OBJECTIVE: To evaluate the pharmacokinetics, safety, and tolerability of cefepime administered as an intravenous bolus and short infusion. METHODS: A single-dose, pharmacokinetic study was conducted on 16 healthy men. Fifty milliliters of a 40 mg/mL solution of cefepime was administered by continuous infusion in intervals of three, five, 10, or 15 minutes. Blood was sampled three minutes through 12 hours after the end of the infusion. Analysis of cefepime was performed by reverse-phase HPLC with ultraviolet detection. Cefepime plasma concentrations versus time were evaluated by noncompartmental methods. History and physical examinations were conducted within two weeks of the start of the study, 24 hours before dosing, and at the end of the study. Assessments for adverse events were made throughout the study.
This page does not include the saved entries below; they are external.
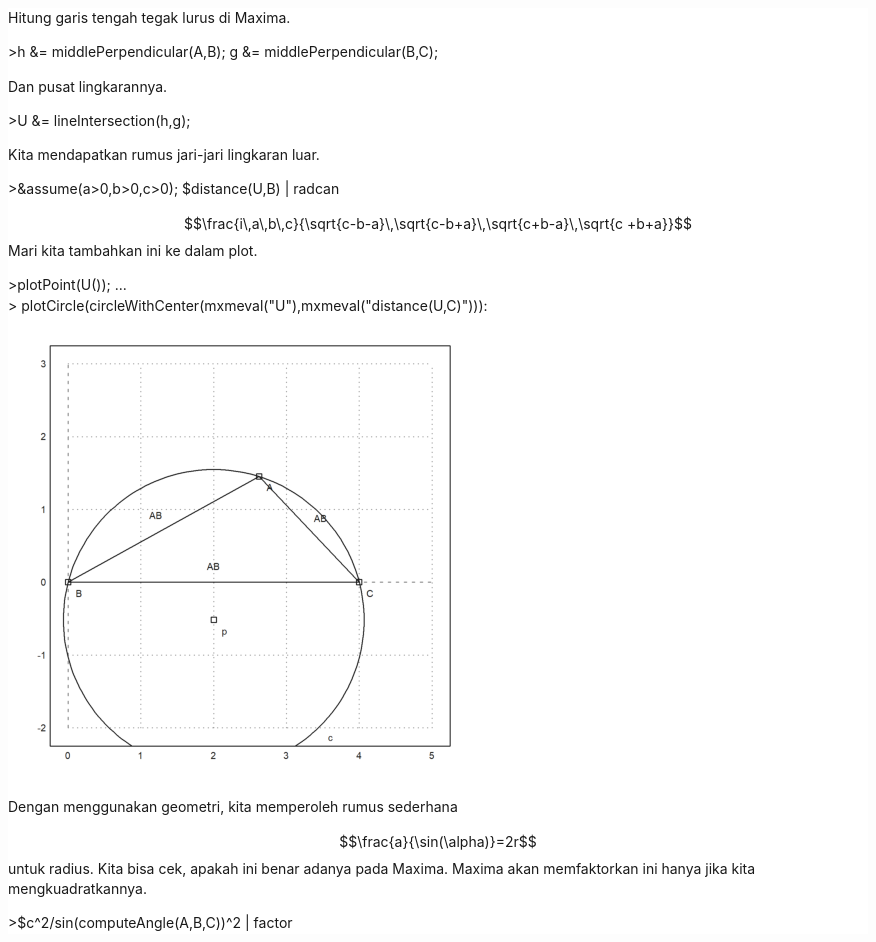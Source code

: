 Hitung garis tengah tegak lurus di Maxima.


\>h &= middlePerpendicular(A,B); g &= middlePerpendicular(B,C);


Dan pusat lingkarannya.


\>U &= lineIntersection(h,g);


Kita mendapatkan rumus jari-jari lingkaran luar.


\>&assume(a\>0,b\>0,c\>0); $distance(U,B) | radcan


$$\frac{i\,a\,b\,c}{\sqrt{c-b-a}\,\sqrt{c-b+a}\,\sqrt{c+b-a}\,\sqrt{c  +b+a}}$$Mari kita tambahkan ini ke dalam plot.


\>plotPoint(U()); ...  
\>   plotCircle(circleWithCenter(mxmeval("U"),mxmeval("distance(U,C)"))):


![images/EMT4Geometry%20-%20Naila%20Khalidatus%20Salwa-067.png](images/EMT4Geometry%20-%20Naila%20Khalidatus%20Salwa-067.png)

Dengan menggunakan geometri, kita memperoleh rumus sederhana


$$\frac{a}{\sin(\alpha)}=2r$$untuk radius. Kita bisa cek, apakah ini benar adanya pada Maxima.
Maxima akan memfaktorkan ini hanya jika kita mengkuadratkannya.


\>$c^2/sin(computeAngle(A,B,C))^2  | factor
RESULTS: Maximum concentration (Cmax) increased with decreasing time of infusion and was similar to reference values of Cmax. Pharmacokinetic characteristics of cefepime were not affected by the time of infusion and were on average: mean residence time was 2.3 hours, half-life 1.9 hours, the AUC extrapolated to infinity 239 microg x h/mL, total body clearance 142 mL/min, and steady-state volume of distribution 19 L. No serious adverse events, local tolerance at injection site, or significant laboratory abnormalities were noted. CONCLUSIONS: Cefepime 2 g was safely administered to healthy subjects as a rapid, single bolus, and its key pharmacokinetic parameters were consistent with those from longer infusions and other studies.